My life would be very different. I probably would have found myself like many of my peers getting into different negative situations because there wasn’t anyone to pull them in and give guidance when they hit those crucial forks in the road. Forget the success, I wouldn’t be the person I am today if my grandparents didn’t step up to raise me. My grandparents provided me with stability and structure when so many people growing up in my neighborhood didn’t have it.

What was it like to be raised by your grandparents? 

It was a blessing to be raised by them. They were my family and the heads of the family, so we were always surrounded by aunts, uncles and cousins and just never alone. At the same time, they were my grandparents so you know they were old school — lots of discipline, chores and real family values. But as I got older the best thing was that they were more like my best friends. My grandfather was the one who I learned to love sports from — Dodgers, Notre Dame football, most importantly basketball. He built me a hoop in the backyard and that’s all she wrote. Nothing fancy, just a rim and a backboard, patches of grass and a little slab of cracked concrete. Once my chores and work were done, you couldn’t get me off there.

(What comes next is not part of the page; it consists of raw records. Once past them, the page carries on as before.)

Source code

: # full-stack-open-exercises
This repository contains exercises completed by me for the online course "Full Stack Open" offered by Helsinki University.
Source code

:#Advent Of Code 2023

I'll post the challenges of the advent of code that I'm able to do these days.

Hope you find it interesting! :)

What role did they play in your success?

I owe my success to them. My success is a direct representation of the values, discipline and guidance they gave me. When I was young all I wanted to do was play basketball all day, all night. But they used my love for it to teach me discipline in school. Bad grades, no ball and that’s the way it went. When I wanted to transfer to a better basketball school it was my granny who wouldn’t let me, because education trumps everything. … The success that my granny always valued most for me wasn’t about basketball or money but the success of just being a good person, doing the right thing and being a gentleman.

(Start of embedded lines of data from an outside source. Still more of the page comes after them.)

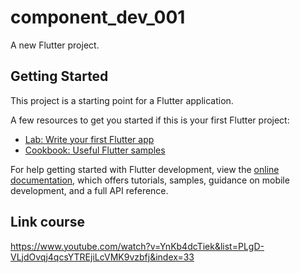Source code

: # component_dev_001

A new Flutter project.

## Getting Started

This project is a starting point for a Flutter application.

A few resources to get you started if this is your first Flutter project:

- [Lab: Write your first Flutter app](https://docs.flutter.dev/get-started/codelab)
- [Cookbook: Useful Flutter samples](https://docs.flutter.dev/cookbook)

For help getting started with Flutter development, view the
[online documentation](https://docs.flutter.dev/), which offers tutorials,
samples, guidance on mobile development, and a full API reference.

## Link course

https://www.youtube.com/watch?v=YnKb4dcTiek&list=PLgD-VLjdOvqj4qcsYTREjiLcVMK9vzbfj&index=33
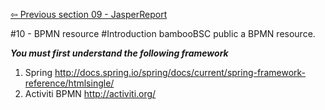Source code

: <a href="https://github.com/billchen198318/bamboobsc/blob/master/core-doc/dev-docs/09-JasperReport.md"> ⇦ Previous section 09 - JasperReport</a>


#10 - BPMN resource
#Introduction
bambooBSC public a BPMN resource.<br>


***You must first understand the following framework***<br/>
1. Spring http://docs.spring.io/spring/docs/current/spring-framework-reference/htmlsingle/<br/>
2. Activiti BPMN http://activiti.org/<br/>



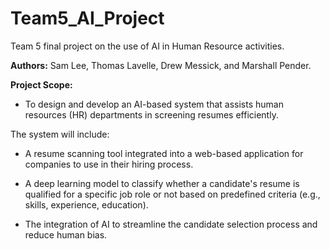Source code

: # Team5_AI_Project

Team 5 final project on the use of AI in Human Resource activities. 

**Authors:** Sam Lee, Thomas Lavelle, Drew Messick, and Marshall Pender.  

**Project Scope:** 

- To design and develop an AI-based system that assists human resources (HR) departments in screening resumes efficiently. 

The system will include:

- A resume scanning tool integrated into a web-based application for companies to use in their hiring process.

- A deep learning model to classify whether a candidate's resume is qualified for a specific job role or not based on predefined criteria (e.g., skills, experience, education).

- The integration of AI to streamline the candidate selection process and reduce human bias.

What would you say are the benefits of keeping children with their families?

… No one is going to be more vested in the success and future of a child than their own relatives. You also have the benefits of the extended support. You can lean on other relatives or the family’s connections to the community. But I really think one of the benefits of relative care over foster care is the familiarity for the child. The houses, people, neighborhoods and traditions are all going to be relatively familiar to the child. … My grandparents … didn’t need someone to tell them who I was or what I had been through. They already knew me, so there wasn’t any wasted time.

Relative caregivers don’t see themselves as heroes. What do you think? What would you say to a relative caregiver raising a child?

I think that mindset is just what sets them apart and makes them superheroes. They are doing what needs to be done out of love, not because there is something in it for them. Personally, being taken in by my grandparents saved my life, and I truly believe I wouldn’t be here if they hadn’t stepped up and made the decision to do so. To other people that … have the opportunity to provide relative care, do it; it’s truly a life saver.